__ASSIGNMENT__: For the entries below, report every line that includes the word "sami".

(Records from a dataset)
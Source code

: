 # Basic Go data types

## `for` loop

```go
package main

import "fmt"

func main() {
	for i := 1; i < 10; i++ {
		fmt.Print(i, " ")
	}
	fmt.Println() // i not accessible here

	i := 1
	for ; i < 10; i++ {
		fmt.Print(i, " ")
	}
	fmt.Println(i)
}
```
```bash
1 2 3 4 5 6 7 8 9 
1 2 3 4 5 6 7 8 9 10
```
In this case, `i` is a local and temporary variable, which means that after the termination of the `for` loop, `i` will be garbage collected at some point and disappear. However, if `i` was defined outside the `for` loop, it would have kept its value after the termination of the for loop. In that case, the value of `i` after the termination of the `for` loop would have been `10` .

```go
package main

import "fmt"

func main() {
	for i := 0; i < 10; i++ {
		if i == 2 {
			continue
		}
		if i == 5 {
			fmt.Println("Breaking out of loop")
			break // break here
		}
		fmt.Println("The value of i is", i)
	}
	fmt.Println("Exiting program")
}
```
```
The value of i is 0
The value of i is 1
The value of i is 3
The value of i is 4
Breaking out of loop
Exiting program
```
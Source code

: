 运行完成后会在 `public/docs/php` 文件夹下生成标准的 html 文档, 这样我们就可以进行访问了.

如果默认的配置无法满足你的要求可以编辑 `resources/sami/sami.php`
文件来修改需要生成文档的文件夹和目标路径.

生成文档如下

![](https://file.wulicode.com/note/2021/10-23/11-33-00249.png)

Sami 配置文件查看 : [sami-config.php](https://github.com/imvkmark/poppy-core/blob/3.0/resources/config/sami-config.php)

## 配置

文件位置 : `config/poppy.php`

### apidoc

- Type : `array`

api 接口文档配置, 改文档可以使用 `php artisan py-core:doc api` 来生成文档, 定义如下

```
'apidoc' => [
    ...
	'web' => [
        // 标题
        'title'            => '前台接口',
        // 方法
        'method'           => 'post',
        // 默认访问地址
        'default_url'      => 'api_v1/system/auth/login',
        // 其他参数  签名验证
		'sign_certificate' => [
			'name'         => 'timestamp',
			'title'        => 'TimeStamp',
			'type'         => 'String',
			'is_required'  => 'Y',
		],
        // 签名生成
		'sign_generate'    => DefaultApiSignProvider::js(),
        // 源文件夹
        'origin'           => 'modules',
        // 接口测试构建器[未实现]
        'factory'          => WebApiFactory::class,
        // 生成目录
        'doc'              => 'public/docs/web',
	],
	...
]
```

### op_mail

__OUTPUT OF THE EXERCISE__:
如果默认的配置无法满足你的要求可以编辑 `resources/sami/sami.php`
Sami 配置文件查看 : [sami-config.php](https://github.com/imvkmark/poppy-core/blob/3.0/resources/config/sami-config.php)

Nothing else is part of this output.